- TASK INSTRUCTIONS -
Find the line with "- ✅ Vendor discovery" in the records below. Output exactly from there until after the line with "breakout | 1650 |", without pictures.

- PROVIDED RECORDS -

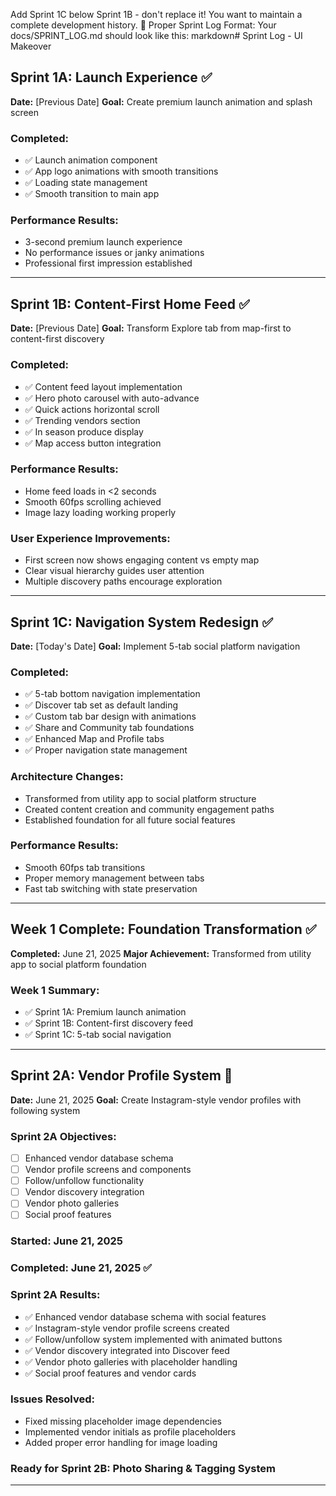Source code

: Add Sprint 1C below Sprint 1B - don't replace it! You want to maintain a complete development history.
📝 Proper Sprint Log Format:
Your docs/SPRINT_LOG.md should look like this:
markdown# Sprint Log - UI Makeover

## Sprint 1A: Launch Experience ✅
**Date:** [Previous Date]
**Goal:** Create premium launch animation and splash screen

### Completed:
- ✅ Launch animation component
- ✅ App logo animations with smooth transitions
- ✅ Loading state management
- ✅ Smooth transition to main app

### Performance Results:
- 3-second premium launch experience
- No performance issues or janky animations
- Professional first impression established

---

## Sprint 1B: Content-First Home Feed ✅
**Date:** [Previous Date]
**Goal:** Transform Explore tab from map-first to content-first discovery

### Completed:
- ✅ Content feed layout implementation
- ✅ Hero photo carousel with auto-advance
- ✅ Quick actions horizontal scroll
- ✅ Trending vendors section
- ✅ In season produce display
- ✅ Map access button integration

### Performance Results:
- Home feed loads in <2 seconds
- Smooth 60fps scrolling achieved
- Image lazy loading working properly

### User Experience Improvements:
- First screen now shows engaging content vs empty map
- Clear visual hierarchy guides user attention
- Multiple discovery paths encourage exploration

---

## Sprint 1C: Navigation System Redesign ✅
**Date:** [Today's Date]
**Goal:** Implement 5-tab social platform navigation

### Completed:
- ✅ 5-tab bottom navigation implementation
- ✅ Discover tab set as default landing
- ✅ Custom tab bar design with animations
- ✅ Share and Community tab foundations
- ✅ Enhanced Map and Profile tabs
- ✅ Proper navigation state management

### Architecture Changes:
- Transformed from utility app to social platform structure
- Created content creation and community engagement paths
- Established foundation for all future social features

### Performance Results:
- Smooth 60fps tab transitions
- Proper memory management between tabs
- Fast tab switching with state preservation

---
## Week 1 Complete: Foundation Transformation ✅
**Completed:** June 21, 2025
**Major Achievement:** Transformed from utility app to social platform foundation

### Week 1 Summary:
- ✅ Sprint 1A: Premium launch animation
- ✅ Sprint 1B: Content-first discovery feed  
- ✅ Sprint 1C: 5-tab social navigation

---

## Sprint 2A: Vendor Profile System 🔄
**Date:** June 21, 2025
**Goal:** Create Instagram-style vendor profiles with following system

### Sprint 2A Objectives:
- [ ] Enhanced vendor database schema
- [ ] Vendor profile screens and components  
- [ ] Follow/unfollow functionality
- [ ] Vendor discovery integration
- [ ] Vendor photo galleries
- [ ] Social proof features

### Started: June 21, 2025


### Completed: June 21, 2025 ✅

### Sprint 2A Results:
- ✅ Enhanced vendor database schema with social features
- ✅ Instagram-style vendor profile screens created
- ✅ Follow/unfollow system implemented with animated buttons
- ✅ Vendor discovery integrated into Discover feed
- ✅ Vendor photo galleries with placeholder handling
- ✅ Social proof features and vendor cards

### Issues Resolved:
- Fixed missing placeholder image dependencies
- Implemented vendor initials as profile placeholders
- Added proper error handling for image loading

### Ready for Sprint 2B: Photo Sharing & Tagging System

---

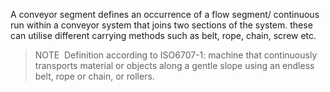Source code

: A conveyor segment defines an occurrence of a flow segment/ continuous run within a conveyor system that joins two sections of the system. these can utilise different carrying methods such as belt, rope, chain, screw etc.
> NOTE&nbsp; Definition according to ISO6707-1: machine that continuously transports material or objects along a gentle slope using an endless belt, rope or chain, or rollers.

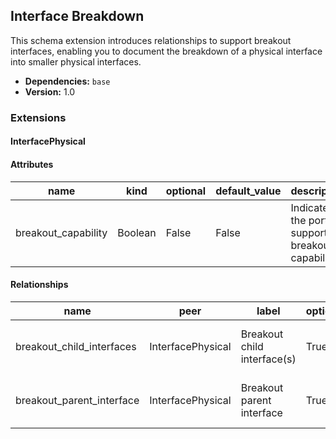 ## Interface Breakdown

This schema extension introduces relationships to support breakout interfaces, enabling you to document the breakdown of a physical interface into smaller physical interfaces.

- **Dependencies:** `base`
- **Version:** 1.0

### Extensions

#### InterfacePhysical

#### Attributes

| name | kind | optional | default_value | description |
| ---- | ---- | -------- | ------------- | ----------- |
| breakout\_capability | Boolean | False | False | Indicates if the port supports breakout capability |

#### Relationships

| name | peer | label | optional | cardinality | kind | identifier | direction | description | order_weight |
| ---- | ---- | ----- | -------- | ----------- | ---- | ---------- | --------- | ----------- | ------------ |
| breakout\_child\_interfaces | InterfacePhysical | Breakout child interface\(s\) | True | many | Attribute | physical\_\_breakout | outbound | Interfaces resulting from the breakout | 1650 |
| breakout\_parent\_interface | InterfacePhysical | Breakout parent interface | True | one | Attribute | physical\_\_breakout | inbound | Interface from which breakout is created | 1700 |
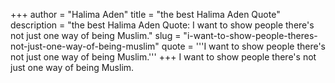 +++
author = "Halima Aden"
title = "the best Halima Aden Quote"
description = "the best Halima Aden Quote: I want to show people there's not just one way of being Muslim."
slug = "i-want-to-show-people-theres-not-just-one-way-of-being-muslim"
quote = '''I want to show people there's not just one way of being Muslim.'''
+++
I want to show people there's not just one way of being Muslim.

- TASK ANSWER -
- ✅ Vendor discovery integrated into Discover feed
- ✅ Vendor photo galleries with placeholder handling
- ✅ Social proof features and vendor cards

### Issues Resolved:
- Fixed missing placeholder image dependencies
- Implemented vendor initials as profile placeholders
- Added proper error handling for image loading

### Ready for Sprint 2B: Photo Sharing & Tagging System

---

Source code

: A conveyor segment defines an occurrence of a flow segment/ continuous run within a conveyor system that joins two sections of the system. these can utilise different carrying methods such as belt, rope, chain, screw etc.
> NOTE&nbsp; Definition according to ISO6707-1: machine that continuously transports material or objects along a gentle slope using an endless belt, rope or chain, or rollers.

 ## Interface Breakdown

This schema extension introduces relationships to support breakout interfaces, enabling you to document the breakdown of a physical interface into smaller physical interfaces.

- **Dependencies:** `base`
- **Version:** 1.0

### Extensions

#### InterfacePhysical

#### Attributes

| name | kind | optional | default_value | description |
| ---- | ---- | -------- | ------------- | ----------- |
| breakout\_capability | Boolean | False | False | Indicates if the port supports breakout capability |

#### Relationships

| name | peer | label | optional | cardinality | kind | identifier | direction | description | order_weight |
| ---- | ---- | ----- | -------- | ----------- | ---- | ---------- | --------- | ----------- | ------------ |
| breakout\_child\_interfaces | InterfacePhysical | Breakout child interface\(s\) | True | many | Attribute | physical\_\_breakout | outbound | Interfaces resulting from the breakout | 1650 |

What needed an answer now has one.